# WHAT THE TASK ASKS:
Below are entries; output exactly the lines from the one with "di comunicazione limitato]]." to the one with "#### [吐为快：水调歌头", both included, and nothing else.

********************

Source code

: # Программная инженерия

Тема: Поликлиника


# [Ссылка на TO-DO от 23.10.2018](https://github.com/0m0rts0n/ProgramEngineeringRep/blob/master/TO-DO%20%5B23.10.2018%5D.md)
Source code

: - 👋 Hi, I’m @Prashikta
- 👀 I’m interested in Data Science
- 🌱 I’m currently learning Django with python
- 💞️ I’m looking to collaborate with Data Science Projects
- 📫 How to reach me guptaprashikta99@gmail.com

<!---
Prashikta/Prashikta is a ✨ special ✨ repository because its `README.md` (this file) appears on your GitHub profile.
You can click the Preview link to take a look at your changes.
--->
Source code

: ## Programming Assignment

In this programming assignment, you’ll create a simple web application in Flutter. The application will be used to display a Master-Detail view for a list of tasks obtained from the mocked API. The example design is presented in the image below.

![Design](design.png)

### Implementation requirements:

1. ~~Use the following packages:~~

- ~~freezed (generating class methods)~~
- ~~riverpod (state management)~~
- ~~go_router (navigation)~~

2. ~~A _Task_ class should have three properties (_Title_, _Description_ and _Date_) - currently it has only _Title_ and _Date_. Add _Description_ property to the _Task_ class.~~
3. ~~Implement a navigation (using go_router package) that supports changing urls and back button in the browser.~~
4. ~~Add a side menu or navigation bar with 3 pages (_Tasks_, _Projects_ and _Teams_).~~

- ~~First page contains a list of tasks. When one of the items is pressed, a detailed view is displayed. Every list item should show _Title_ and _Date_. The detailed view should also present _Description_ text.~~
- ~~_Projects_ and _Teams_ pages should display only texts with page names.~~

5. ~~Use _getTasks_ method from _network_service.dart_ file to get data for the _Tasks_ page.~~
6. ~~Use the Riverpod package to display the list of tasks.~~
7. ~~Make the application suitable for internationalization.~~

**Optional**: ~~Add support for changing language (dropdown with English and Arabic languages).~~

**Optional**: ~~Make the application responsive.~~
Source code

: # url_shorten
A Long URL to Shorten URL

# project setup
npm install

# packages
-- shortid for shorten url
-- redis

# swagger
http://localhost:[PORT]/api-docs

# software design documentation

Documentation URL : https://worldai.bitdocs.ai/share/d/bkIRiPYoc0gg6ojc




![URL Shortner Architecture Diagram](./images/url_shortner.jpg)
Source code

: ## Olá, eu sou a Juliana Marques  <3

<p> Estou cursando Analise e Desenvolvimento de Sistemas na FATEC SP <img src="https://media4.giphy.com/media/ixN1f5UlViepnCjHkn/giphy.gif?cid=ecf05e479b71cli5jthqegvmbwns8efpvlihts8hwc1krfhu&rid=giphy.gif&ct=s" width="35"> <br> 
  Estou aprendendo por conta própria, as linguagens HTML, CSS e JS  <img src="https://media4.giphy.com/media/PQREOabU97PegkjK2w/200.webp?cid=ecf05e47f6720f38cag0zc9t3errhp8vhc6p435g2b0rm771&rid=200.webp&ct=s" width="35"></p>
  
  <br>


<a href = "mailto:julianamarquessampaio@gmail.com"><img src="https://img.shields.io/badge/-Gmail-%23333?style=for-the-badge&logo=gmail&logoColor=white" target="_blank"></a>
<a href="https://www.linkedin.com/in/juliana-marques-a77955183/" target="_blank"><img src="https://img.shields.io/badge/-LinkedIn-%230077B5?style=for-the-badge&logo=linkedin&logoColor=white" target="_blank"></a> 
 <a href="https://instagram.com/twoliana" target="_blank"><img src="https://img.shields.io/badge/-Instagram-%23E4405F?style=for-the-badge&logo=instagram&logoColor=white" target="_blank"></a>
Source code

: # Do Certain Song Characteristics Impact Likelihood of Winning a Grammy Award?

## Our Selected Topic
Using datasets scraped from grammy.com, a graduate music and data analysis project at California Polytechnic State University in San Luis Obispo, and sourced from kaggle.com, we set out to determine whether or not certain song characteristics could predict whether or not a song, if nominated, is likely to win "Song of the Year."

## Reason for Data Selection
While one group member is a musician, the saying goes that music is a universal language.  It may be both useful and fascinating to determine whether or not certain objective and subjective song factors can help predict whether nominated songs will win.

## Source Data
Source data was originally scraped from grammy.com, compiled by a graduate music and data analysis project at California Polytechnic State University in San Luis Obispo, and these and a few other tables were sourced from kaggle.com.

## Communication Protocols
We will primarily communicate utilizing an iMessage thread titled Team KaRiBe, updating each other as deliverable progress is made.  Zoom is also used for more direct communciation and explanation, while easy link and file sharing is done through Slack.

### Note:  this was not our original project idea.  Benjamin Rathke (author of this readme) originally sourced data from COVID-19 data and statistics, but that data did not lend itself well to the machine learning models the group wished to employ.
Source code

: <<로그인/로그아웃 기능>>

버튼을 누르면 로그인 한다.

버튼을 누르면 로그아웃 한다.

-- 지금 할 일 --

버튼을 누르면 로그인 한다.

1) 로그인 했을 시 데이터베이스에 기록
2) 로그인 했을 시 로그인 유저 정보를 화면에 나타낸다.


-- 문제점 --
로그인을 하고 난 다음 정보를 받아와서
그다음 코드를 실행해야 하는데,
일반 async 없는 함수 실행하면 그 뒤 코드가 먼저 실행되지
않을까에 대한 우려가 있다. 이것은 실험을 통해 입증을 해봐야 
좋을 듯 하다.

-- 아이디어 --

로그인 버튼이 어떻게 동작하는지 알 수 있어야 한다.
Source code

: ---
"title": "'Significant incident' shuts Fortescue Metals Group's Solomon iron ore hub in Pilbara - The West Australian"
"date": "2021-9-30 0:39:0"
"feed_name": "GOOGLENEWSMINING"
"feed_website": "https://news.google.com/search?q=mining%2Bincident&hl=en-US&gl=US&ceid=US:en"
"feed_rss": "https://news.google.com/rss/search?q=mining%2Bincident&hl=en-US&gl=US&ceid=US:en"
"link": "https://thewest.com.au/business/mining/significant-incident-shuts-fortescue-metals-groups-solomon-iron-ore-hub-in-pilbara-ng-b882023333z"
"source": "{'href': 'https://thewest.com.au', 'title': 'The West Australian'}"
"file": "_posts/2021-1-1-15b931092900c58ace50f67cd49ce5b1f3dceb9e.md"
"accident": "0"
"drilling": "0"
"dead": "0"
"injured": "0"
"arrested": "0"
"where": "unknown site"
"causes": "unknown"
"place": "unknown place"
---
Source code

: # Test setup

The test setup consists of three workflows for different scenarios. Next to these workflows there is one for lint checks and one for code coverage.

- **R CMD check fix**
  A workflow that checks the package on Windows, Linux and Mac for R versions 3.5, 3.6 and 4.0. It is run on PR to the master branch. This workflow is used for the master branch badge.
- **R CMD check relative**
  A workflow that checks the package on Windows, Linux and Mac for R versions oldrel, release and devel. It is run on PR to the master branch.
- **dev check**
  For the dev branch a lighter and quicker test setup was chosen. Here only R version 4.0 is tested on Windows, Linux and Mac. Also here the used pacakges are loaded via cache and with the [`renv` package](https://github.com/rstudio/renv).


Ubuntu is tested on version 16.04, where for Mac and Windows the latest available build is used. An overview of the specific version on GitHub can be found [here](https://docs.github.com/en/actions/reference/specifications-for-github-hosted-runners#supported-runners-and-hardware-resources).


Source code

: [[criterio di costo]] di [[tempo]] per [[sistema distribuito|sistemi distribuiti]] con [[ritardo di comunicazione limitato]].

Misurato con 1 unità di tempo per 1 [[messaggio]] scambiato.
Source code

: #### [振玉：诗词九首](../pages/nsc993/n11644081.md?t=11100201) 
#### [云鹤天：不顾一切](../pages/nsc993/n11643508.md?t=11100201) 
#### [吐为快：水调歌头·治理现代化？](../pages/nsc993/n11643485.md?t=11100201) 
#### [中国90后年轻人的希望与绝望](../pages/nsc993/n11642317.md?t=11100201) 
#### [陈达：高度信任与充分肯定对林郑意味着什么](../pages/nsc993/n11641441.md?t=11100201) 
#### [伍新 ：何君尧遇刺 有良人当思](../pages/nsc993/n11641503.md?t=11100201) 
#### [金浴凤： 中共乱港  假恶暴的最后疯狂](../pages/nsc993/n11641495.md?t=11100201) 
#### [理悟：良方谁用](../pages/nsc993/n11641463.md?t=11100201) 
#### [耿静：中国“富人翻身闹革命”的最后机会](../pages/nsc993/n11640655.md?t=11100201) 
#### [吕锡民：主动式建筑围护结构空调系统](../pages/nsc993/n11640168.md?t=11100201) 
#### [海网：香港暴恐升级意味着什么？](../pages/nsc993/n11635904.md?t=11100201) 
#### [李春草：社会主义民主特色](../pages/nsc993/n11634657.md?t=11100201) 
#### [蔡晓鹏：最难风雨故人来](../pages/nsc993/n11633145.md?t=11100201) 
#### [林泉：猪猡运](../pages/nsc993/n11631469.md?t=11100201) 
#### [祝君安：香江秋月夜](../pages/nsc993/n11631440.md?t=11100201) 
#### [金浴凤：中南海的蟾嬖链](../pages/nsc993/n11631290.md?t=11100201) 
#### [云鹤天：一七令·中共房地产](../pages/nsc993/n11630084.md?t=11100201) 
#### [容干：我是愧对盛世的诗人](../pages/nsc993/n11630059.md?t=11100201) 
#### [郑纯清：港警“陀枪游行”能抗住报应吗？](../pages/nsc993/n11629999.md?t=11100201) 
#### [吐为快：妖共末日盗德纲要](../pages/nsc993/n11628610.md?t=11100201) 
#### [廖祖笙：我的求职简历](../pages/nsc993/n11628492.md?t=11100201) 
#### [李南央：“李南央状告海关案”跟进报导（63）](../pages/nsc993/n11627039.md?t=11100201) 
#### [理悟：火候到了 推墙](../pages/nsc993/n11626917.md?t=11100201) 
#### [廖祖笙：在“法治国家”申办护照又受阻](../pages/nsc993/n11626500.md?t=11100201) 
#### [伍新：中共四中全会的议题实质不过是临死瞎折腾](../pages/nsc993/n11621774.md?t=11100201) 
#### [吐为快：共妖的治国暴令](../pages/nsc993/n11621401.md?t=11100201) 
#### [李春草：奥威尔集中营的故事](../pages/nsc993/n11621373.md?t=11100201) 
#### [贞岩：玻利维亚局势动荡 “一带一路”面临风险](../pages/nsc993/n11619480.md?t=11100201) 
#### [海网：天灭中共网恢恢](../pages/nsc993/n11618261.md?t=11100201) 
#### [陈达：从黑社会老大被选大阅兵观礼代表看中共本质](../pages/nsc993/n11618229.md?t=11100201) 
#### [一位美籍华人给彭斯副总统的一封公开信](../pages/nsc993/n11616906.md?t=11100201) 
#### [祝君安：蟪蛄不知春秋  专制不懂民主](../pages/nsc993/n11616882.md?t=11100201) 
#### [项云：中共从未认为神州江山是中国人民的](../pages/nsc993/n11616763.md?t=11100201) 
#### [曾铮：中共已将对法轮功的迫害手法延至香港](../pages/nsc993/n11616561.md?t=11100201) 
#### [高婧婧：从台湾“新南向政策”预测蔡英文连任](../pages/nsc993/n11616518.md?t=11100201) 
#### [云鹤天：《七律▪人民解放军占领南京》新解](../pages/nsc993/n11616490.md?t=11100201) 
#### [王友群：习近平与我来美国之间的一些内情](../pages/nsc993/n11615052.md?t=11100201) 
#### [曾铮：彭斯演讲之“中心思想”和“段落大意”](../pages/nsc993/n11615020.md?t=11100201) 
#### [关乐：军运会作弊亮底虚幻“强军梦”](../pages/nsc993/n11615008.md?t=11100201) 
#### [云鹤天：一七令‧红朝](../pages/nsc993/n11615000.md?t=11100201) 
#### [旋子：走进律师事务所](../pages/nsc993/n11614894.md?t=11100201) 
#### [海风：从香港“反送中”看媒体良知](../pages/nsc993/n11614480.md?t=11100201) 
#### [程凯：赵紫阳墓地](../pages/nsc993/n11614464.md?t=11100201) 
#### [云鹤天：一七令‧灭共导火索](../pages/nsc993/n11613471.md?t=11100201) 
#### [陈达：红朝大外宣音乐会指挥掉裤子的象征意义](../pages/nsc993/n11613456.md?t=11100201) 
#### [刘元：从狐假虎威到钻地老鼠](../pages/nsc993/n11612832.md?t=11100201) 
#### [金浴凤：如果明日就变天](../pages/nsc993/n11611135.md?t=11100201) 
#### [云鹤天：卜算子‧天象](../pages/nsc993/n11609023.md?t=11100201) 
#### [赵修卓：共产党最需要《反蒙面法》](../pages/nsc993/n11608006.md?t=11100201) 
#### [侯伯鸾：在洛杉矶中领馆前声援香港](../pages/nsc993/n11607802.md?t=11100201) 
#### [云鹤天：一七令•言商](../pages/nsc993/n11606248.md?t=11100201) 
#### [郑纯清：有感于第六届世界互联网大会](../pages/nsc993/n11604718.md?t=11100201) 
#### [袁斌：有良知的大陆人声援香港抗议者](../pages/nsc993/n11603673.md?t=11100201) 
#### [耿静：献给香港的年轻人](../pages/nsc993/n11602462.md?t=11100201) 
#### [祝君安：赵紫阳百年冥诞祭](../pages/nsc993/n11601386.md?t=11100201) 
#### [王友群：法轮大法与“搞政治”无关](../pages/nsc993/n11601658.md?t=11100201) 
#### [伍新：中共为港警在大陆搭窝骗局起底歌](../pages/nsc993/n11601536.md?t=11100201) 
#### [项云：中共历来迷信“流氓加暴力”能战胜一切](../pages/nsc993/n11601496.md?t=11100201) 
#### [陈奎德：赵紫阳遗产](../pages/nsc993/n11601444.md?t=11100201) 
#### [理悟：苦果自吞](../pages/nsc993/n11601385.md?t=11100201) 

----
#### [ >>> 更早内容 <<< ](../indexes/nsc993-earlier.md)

********************

# REPLY TO THE EXERCISE:
: [[criterio di costo]] di [[tempo]] per [[sistema distribuito|sistemi distribuiti]] con [[ritardo di comunicazione limitato]].

Misurato con 1 unità di tempo per 1 [[messaggio]] scambiato.
Source code

: #### [振玉：诗词九首](../pages/nsc993/n11644081.md?t=11100201) 
#### [云鹤天：不顾一切](../pages/nsc993/n11643508.md?t=11100201) 
#### [吐为快：水调歌头·治理现代化？](../pages/nsc993/n11643485.md?t=11100201) 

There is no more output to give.